Wednesday, 16 February 2011
Review: E.L.F Brushes
A number of people have been asking me about brushes recently. So I thought I’d make a blog post about E.L.F (stands for Eyes Lips Face) brushes.
E.L.F is an American company (launched in New York in 2004) who are best known for their EXTREMELY affordable cosmetics. The initial line in America had every item costing only $1. E.L.F UK launched in 2007 – and while the prices aren’t as low as they are over in America, they are definitely one of the best budget cosmetic lines out there.
I’ll be honest. I haven’t tried much of the stuff from their standard line (with every item costing £1.50) because not a lot of it appeals to me. But their studio line (around £3.50 an item….with a few exceptions) is a bit fantastic. I’m not going to talk about everything I have ever purchased from E.L.F because quite frankly – It would take hours. However, I am going to do a bit of a roundup of the brushes that I own.

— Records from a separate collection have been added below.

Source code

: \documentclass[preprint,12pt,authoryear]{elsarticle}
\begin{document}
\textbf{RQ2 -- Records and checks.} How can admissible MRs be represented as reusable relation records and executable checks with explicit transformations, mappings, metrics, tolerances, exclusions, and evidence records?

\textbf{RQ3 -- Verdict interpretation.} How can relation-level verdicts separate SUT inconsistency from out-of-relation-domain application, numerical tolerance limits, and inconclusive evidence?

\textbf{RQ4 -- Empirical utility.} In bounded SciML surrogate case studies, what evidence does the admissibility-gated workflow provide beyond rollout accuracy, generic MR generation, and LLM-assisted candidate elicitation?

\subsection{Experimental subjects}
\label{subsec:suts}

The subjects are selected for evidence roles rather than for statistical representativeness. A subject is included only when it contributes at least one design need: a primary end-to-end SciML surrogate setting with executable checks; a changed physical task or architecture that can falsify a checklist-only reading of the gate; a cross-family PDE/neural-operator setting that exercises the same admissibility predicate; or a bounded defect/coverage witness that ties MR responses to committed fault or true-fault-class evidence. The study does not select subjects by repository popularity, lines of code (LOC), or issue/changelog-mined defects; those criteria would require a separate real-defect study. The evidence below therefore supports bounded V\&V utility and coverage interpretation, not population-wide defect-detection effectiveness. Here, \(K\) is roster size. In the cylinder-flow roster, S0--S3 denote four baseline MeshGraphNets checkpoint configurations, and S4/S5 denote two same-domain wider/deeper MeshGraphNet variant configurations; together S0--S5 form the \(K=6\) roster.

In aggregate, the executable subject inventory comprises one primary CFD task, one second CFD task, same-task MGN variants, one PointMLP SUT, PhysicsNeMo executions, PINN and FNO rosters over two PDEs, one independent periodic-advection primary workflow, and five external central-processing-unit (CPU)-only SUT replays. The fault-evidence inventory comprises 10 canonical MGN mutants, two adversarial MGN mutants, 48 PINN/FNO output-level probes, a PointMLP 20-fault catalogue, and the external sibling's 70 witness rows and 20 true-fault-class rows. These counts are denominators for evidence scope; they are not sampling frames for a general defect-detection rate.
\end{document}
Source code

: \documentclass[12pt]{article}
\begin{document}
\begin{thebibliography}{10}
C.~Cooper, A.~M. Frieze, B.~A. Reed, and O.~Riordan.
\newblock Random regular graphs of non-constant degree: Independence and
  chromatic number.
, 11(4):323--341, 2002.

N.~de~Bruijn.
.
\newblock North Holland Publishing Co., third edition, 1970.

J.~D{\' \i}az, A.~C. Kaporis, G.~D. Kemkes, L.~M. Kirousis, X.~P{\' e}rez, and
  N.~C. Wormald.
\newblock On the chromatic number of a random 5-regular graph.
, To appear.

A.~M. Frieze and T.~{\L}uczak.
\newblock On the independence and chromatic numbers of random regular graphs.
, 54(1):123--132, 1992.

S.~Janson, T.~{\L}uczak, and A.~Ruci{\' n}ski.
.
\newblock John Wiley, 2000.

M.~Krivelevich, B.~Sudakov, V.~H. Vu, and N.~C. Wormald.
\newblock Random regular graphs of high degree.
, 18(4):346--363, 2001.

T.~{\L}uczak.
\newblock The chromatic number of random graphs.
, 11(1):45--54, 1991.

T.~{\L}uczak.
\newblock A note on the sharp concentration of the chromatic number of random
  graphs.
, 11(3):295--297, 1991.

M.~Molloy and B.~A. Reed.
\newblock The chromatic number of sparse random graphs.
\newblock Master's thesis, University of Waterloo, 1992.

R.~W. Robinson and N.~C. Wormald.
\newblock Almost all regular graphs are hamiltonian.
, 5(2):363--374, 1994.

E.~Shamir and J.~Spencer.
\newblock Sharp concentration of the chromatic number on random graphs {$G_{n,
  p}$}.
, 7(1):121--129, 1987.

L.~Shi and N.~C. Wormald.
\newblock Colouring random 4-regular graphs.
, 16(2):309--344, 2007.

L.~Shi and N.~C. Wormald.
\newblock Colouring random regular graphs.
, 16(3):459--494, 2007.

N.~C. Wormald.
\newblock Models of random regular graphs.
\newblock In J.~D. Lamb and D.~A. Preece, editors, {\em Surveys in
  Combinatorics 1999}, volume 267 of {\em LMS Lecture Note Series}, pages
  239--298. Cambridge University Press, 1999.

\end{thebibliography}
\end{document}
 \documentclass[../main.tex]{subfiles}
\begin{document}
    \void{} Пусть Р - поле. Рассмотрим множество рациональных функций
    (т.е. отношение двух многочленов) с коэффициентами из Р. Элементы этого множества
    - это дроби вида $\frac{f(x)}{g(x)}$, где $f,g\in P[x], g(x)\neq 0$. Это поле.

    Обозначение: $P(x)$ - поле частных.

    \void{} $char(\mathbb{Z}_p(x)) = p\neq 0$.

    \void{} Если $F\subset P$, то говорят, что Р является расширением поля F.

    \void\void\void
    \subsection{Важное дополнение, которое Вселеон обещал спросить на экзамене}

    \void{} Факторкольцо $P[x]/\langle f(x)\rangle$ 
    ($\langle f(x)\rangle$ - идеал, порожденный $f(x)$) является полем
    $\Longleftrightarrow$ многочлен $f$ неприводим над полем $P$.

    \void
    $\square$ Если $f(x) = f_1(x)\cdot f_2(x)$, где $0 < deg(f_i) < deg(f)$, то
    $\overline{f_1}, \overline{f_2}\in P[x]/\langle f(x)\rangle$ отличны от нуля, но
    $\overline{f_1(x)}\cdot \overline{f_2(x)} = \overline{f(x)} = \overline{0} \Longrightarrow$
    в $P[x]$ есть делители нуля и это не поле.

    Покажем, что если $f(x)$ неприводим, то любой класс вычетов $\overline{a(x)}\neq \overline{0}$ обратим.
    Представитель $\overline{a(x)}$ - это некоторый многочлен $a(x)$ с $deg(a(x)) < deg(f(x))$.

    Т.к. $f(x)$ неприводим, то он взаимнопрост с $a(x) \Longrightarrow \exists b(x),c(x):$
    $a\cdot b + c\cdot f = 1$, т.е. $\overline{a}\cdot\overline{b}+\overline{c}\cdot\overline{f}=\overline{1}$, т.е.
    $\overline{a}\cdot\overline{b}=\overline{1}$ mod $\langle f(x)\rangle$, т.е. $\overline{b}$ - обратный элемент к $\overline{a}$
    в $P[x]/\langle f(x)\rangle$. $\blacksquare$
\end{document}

I have more E.L.F brushes than any other brand. I genuinely believe that their brushes are as good as/better than some higher end brushes that I own – which cost at least 4 times the price.
Brushes from E.L.F’s Studio and Mineral lines are made with synthetic Taklon hairs. I’m not 100% sure about their Standard brushes but as far as I am aware, these are synthetic too (although I don’t think they are Taklon.) I can’t speak for the rest of the world…but I feel much happier knowing that I am using a synthetic brush, rather than rubbing horse hair on my face every morning (*cough* MAC *cough*).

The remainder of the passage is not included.